**What needs to be done**
Repeat only what appears from the line containing "Decisions : PROOF READ>" through the last line of the listing below, exactly as written.
- Opening Delimiter -
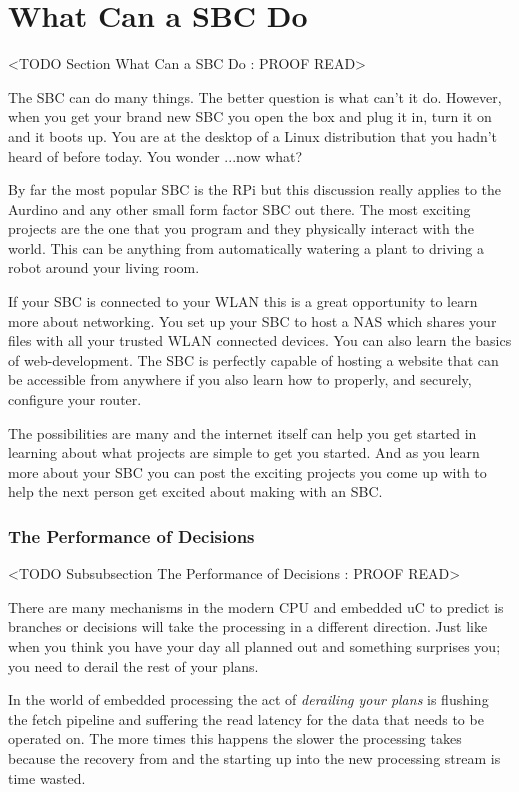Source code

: \section{What Can a SBC Do}
	<TODO Section What Can a SBC Do : PROOF READ>

The \ac{SBC} can do many things. The better question is what can't it do. However, when you get your brand new \ac{SBC} you open the box and plug it in, turn it on and it boots up. You are at the desktop of a Linux distribution that you hadn't heard of before today. You wonder ...now what?

By far the most popular \ac{SBC} is the \ac{RPi} but this discussion really applies to the Aurdino and any other small form factor \ac{SBC} out there. The most exciting projects are the one that you program and they physically interact with the world. This can be anything from automatically watering a plant to driving a robot around your living room.

If your \ac{SBC} is connected to your \ac{WLAN} this is a great opportunity to learn more about networking. You set up your \ac{SBC} to host a \ac{NAS} which shares your files with all your trusted \ac{WLAN} connected devices. You can also learn the basics of web-development. The \ac{SBC} is perfectly capable of hosting a website that can be accessible from anywhere if you also learn how to properly, and securely, configure your router.

The possibilities are many and the internet itself can help you get started in learning about what projects are simple to get you started. And as you learn more about your \ac{SBC} you can post the exciting projects you come up with to help the next person get excited about making with an \ac{SBC}.
	
\subsubsection{The Performance of Decisions}
	<TODO Subsubsection  The Performance of Decisions : PROOF READ>

There are many mechanisms in the modern \ac{CPU} and embedded \ac{uC} to predict is branches or decisions will take the processing in a different direction. Just like when you think you have your day all planned out and something surprises you; you need to derail the rest of your plans.

In the world of embedded processing the act of \emph{derailing your plans} is flushing the fetch pipeline and suffering the read latency for the data that needs to be operated on. The more times this happens the slower the processing takes because the recovery from and the starting up into the new processing stream is time wasted.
- Closing Delimiter -
**Result**
	<TODO Subsubsection  The Performance of Decisions : PROOF READ>

There are many mechanisms in the modern \ac{CPU} and embedded \ac{uC} to predict is branches or decisions will take the processing in a different direction. Just like when you think you have your day all planned out and something surprises you; you need to derail the rest of your plans.

In the world of embedded processing the act of \emph{derailing your plans} is flushing the fetch pipeline and suffering the read latency for the data that needs to be operated on. The more times this happens the slower the processing takes because the recovery from and the starting up into the new processing stream is time wasted.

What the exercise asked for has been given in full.